WORK ITEM: Look through the entries that follow and count the lines with the word "error". The reply is that number alone.

Dataset entries
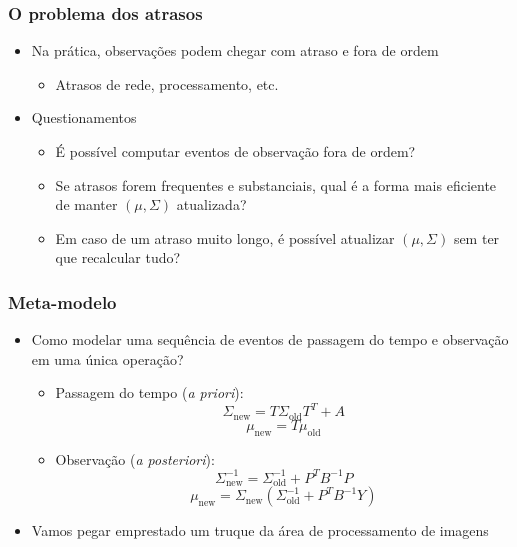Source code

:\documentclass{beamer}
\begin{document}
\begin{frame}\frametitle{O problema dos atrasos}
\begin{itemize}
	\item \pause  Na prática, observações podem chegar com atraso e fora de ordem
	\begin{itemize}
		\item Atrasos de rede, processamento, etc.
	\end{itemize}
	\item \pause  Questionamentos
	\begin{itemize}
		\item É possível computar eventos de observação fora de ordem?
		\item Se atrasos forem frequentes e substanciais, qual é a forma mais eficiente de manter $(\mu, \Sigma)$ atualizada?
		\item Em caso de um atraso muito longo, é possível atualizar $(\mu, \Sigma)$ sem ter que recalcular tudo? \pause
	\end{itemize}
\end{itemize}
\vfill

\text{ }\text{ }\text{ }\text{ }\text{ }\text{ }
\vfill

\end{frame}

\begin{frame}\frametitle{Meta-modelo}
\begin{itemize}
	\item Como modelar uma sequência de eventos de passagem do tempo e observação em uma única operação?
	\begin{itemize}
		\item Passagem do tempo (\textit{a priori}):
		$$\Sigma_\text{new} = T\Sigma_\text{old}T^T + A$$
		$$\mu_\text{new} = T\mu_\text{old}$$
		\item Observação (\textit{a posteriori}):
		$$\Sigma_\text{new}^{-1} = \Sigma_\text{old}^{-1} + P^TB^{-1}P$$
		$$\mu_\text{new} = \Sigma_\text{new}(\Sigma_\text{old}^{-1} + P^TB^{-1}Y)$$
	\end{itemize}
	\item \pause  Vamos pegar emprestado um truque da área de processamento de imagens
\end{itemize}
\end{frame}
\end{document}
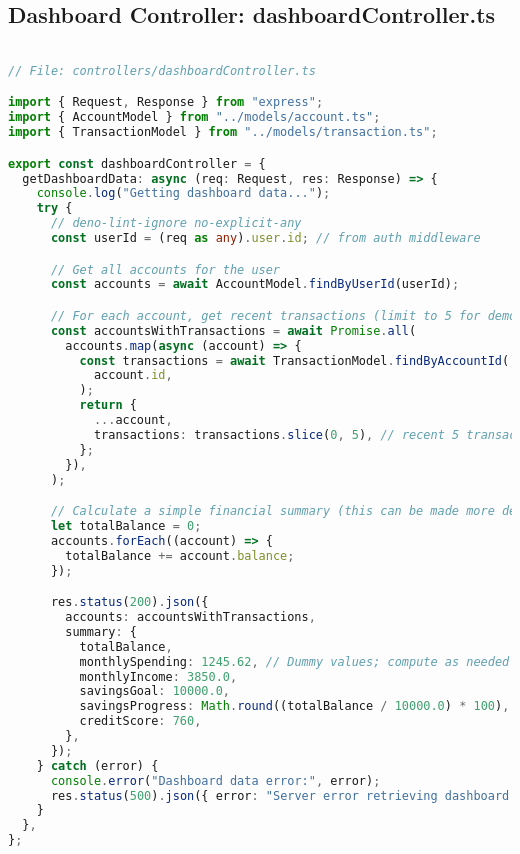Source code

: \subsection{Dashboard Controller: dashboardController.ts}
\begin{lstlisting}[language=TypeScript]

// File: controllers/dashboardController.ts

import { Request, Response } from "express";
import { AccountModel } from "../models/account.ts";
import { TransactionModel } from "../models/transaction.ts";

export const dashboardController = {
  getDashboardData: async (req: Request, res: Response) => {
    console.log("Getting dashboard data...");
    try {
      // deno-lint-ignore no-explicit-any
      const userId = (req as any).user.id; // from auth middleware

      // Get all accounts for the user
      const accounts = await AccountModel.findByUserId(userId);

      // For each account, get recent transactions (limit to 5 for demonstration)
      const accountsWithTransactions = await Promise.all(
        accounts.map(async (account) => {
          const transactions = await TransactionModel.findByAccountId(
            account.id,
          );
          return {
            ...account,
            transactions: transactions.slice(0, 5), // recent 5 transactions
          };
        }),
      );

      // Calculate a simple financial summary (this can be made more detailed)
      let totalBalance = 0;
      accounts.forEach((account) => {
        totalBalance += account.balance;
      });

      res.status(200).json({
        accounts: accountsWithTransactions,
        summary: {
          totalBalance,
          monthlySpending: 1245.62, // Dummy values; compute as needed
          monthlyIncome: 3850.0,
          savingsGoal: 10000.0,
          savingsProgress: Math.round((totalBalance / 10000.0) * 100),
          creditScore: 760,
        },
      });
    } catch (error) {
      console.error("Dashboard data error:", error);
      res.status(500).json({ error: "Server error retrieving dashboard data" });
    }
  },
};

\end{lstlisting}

RESPONSE AREA: 3